L'origine de la coquille de Saint-Jacques-de-Compostelle est probablement issue de cette symbolique antique mais renvoie aussi à plusieurs légendes compostellanes : cendres du saint arrivées à Compostelle dans une coquille ; saint Jacques au moment où passait le bateau ramenant sa sépulture de Jérusalem, sauve des flots tumultueux un prince que son cheval emballé y avait précipité. Sur le point de périr, le cavalier invoque l'aide du saint, et bientôt son corps se trouve miraculeusement repêché, tout constellé de coquilles[6].

C'est aussi la coquille ramenée de Compostelle par un pèlerin italien, qui fait jadis disparaître, aux dires du Liber Sancti Jacobi, par simple attouchement, l'énorme goitre dont est affligé un chevalier d'Apulie. Au XIIIe siècle, les évêques de Compostelle concèdent aux boutiquiers établis sur le parvis de la cathédrale Saint-Jacques l'exclusivité de la vente de reproductions, en plomb ou en étain, des fameux coquillages. Toutefois, le succès de la coquille compostellane fut tel que son usage se généralise, et devient l'insigne commun de tout pèlerin.

Bourdonnets et azabaches[modifier | modifier le code]

Entre le XVe siècle et le XVIIIe siècle, les jacquets rapportent également de Compostelle deux autres types d'objets, les bourdonnets et les azabaches.

Petits bâtonnets taillés en forme de bourdon, les bourdonnets, comme les coquilles, sont accrochés au chapeau ou aux vêtements du pèlerin.

Quant aux azabaches, Compostelle s'en fait une spécialité jusqu'au XVIIe siècle. Il s'agit de petits objets de piété (médaillons, statuettes, représentant saint Jacques) taillés dans le jais provenant des mines des Asturies et de Léon. Elles se vendaient place de Azabacheria.

Les certificats du pèlerin[modifier | modifier le code]

À partir du XVe siècle, les pèlerins doivent posséder des autorisations, sauf-conduits, lettres de recommandation, passeports et autres billets de confession leur assurant de passer sans trop de difficulté les contrôles policiers ou douaniers des différents pays et régions traversés.

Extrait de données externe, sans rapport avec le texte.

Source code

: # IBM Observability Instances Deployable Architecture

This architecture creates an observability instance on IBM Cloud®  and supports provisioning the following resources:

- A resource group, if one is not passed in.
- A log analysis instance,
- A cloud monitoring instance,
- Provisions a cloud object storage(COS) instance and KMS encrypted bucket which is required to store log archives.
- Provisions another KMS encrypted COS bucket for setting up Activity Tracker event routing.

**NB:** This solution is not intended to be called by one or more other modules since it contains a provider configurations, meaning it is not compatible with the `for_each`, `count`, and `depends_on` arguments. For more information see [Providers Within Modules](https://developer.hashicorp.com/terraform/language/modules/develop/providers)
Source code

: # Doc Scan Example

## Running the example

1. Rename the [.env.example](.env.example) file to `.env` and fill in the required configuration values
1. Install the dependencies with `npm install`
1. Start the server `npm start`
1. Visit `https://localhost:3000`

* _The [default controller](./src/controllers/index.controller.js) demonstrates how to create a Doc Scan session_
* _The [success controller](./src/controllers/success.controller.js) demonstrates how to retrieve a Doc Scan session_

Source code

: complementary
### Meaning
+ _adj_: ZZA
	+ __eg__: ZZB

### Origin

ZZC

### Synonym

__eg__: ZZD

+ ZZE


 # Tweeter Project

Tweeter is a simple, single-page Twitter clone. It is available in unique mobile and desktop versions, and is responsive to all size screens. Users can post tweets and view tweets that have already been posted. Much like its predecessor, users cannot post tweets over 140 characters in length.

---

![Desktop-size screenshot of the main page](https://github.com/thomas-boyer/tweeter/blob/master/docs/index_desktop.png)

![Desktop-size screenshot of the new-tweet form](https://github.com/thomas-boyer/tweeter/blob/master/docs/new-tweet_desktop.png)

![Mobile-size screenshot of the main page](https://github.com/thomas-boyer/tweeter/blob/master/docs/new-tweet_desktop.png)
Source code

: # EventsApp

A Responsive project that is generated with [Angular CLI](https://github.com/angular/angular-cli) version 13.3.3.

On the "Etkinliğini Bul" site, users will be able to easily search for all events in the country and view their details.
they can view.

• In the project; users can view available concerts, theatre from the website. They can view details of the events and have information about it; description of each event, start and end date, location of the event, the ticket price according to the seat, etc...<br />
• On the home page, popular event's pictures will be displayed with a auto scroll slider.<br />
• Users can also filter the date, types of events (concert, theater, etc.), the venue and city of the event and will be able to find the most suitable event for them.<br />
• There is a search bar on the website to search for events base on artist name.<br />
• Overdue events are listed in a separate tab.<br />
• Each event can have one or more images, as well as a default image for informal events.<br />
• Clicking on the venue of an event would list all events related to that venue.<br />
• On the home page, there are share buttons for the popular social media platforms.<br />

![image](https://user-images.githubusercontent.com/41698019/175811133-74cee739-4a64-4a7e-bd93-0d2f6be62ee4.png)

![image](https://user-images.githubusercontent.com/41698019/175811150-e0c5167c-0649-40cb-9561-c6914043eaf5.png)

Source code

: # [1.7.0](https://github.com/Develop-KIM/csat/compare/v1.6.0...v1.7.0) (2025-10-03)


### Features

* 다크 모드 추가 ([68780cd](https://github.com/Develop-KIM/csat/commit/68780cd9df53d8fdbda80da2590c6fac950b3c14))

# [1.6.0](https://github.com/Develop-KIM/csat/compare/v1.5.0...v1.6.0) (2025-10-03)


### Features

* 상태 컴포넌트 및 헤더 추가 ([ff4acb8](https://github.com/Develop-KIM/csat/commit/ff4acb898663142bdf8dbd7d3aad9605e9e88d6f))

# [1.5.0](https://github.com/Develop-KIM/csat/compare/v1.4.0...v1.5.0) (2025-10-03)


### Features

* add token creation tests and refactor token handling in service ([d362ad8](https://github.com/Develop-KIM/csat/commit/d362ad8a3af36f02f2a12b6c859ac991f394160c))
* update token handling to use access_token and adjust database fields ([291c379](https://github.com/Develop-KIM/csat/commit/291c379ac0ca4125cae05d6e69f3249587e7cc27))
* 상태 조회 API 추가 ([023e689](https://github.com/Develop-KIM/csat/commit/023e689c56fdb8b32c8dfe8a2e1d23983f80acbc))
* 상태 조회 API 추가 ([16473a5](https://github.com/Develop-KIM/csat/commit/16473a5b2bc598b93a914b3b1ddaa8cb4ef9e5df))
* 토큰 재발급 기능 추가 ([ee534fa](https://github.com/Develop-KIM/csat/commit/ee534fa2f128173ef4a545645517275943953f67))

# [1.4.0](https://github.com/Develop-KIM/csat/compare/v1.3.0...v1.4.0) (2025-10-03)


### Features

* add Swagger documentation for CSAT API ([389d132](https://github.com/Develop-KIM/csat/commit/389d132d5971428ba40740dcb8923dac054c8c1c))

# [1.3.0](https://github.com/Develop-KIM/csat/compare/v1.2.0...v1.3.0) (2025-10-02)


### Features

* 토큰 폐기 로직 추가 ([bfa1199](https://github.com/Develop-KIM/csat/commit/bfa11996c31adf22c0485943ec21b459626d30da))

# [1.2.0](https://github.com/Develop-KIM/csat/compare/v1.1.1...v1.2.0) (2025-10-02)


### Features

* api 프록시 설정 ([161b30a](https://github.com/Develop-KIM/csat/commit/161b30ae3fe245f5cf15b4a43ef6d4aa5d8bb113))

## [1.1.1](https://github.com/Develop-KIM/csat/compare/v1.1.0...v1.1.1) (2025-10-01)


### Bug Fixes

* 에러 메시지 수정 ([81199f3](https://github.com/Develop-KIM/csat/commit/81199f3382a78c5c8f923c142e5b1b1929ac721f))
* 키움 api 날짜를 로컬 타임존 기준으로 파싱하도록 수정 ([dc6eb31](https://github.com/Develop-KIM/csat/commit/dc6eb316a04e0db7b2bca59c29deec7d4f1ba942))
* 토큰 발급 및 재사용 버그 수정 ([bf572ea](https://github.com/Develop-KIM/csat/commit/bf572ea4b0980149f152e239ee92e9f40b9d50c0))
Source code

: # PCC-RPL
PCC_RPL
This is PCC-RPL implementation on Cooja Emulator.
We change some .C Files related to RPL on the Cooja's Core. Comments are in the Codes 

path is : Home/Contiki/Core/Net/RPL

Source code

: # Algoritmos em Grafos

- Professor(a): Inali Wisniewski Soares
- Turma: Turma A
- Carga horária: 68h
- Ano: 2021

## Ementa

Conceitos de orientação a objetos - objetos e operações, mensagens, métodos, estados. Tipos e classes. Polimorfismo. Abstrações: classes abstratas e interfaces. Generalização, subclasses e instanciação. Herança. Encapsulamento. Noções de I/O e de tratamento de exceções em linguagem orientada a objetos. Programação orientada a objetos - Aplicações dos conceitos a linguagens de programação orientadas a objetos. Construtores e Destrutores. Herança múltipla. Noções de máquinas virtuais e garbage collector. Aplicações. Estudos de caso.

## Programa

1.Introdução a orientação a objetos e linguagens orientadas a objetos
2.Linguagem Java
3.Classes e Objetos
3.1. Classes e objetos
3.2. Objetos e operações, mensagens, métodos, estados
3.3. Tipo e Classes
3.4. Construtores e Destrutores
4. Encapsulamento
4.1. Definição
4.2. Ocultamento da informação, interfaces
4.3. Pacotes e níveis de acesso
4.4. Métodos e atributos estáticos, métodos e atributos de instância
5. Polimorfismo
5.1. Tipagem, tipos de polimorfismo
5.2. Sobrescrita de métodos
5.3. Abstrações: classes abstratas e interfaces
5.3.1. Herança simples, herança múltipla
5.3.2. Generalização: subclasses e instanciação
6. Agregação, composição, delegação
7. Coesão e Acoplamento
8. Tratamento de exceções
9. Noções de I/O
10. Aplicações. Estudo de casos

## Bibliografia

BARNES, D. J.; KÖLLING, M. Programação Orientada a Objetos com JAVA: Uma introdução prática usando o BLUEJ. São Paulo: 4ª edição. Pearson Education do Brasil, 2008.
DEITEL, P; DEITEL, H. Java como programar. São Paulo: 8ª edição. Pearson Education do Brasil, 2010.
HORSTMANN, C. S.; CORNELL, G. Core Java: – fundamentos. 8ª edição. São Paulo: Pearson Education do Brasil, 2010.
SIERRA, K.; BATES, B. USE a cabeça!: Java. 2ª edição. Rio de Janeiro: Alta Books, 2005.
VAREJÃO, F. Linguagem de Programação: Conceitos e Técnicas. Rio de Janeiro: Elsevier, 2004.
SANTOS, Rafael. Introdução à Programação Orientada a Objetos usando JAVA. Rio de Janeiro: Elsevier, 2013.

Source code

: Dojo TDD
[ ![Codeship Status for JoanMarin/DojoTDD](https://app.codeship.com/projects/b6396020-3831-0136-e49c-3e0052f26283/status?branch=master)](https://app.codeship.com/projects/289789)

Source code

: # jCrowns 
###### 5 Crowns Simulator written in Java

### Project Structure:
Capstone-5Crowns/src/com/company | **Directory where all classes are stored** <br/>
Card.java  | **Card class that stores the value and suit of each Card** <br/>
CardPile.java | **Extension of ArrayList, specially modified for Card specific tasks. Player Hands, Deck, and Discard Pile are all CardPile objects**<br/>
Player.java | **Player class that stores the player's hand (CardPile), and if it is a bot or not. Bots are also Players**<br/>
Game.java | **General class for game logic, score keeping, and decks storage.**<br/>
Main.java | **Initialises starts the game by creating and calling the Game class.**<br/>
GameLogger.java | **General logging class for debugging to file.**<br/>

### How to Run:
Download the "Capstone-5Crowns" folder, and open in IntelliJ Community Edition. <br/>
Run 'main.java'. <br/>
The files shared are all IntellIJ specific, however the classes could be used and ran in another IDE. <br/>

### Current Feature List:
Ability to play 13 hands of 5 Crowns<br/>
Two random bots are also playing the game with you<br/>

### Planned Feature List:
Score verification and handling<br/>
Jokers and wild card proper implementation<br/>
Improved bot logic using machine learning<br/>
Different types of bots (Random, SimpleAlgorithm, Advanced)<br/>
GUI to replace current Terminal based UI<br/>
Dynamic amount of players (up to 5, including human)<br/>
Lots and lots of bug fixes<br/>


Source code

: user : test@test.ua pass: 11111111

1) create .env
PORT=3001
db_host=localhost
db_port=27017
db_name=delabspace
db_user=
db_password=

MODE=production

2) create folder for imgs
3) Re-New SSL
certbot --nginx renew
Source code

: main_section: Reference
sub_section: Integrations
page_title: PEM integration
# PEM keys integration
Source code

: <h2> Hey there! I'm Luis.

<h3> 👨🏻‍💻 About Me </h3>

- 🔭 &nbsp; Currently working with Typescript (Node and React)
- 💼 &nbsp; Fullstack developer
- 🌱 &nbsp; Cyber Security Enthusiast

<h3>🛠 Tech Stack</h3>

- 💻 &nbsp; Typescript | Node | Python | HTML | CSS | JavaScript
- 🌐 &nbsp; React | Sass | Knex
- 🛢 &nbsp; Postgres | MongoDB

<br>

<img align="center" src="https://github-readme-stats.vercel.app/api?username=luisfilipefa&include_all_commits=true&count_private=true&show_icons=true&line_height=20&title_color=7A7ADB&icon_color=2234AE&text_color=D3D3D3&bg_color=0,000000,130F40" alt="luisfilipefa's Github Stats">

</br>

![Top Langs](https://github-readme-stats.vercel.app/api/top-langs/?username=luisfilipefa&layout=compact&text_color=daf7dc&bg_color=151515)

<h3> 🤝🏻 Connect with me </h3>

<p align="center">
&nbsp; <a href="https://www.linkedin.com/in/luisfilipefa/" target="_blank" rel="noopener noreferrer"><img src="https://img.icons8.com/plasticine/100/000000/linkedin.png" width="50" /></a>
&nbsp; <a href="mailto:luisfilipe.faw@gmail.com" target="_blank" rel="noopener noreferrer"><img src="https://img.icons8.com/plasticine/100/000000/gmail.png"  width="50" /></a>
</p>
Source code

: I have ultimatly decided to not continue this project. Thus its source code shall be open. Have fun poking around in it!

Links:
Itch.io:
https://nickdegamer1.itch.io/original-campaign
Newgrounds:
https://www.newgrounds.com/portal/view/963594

Aujourd'hui, il est recommandé d'avoir des papiers d'identité surtout si l'on n'appartient pas à l'espace Schengen.

Par ailleurs, la tradition se perpétue par l'usage de la crédentiale ou crédenciale, credencial (en espagnol), qui facilitent les hébergements et constituent un souvenir apprécié des pèlerins.

Crédanciale d'un pèlerin du chemin du Puy-en-Velay de 2011 à 2014.
Credencial d'un pèlerin du Camino francés.

Les pèlerines[modifier | modifier le code]

D’une façon générale, ni l’Église ni la littérature n’encouragient les femmes à courir les routes, par crainte de débordements contraires à la morale.

Vers 1175, l’évêque de Rennes, Étienne de Fougères, dans son Livre des manières, raconte comment une femme mariée peut facilement rencontrer son amant : elle se déclare malade, se fait conseiller un pèlerinage et obtient le consentement de son mari. Les vingt-deux miracles de saint Jacques repris par le Codex Calixtinus ne mettent en scène que deux mères d’adolescents et une vieille, toutes trois assez âgées pour décourager les séducteurs. Vers 1180, un récit hagiographique présente cependant une jeune fille originaire de Toulouse, délivrée du démon à Oviedo grâce à des séances d’exorcisme pratiquées en présence de reliques de saint Jacques. Le récit se termine ainsi : « Elle partit alors pour Saint-Jacques, Sainte-Marie de Rocamadour et Saint-Thomas de Cantorbery, puis vers Jérusalem et le Saint-Sépulcre ».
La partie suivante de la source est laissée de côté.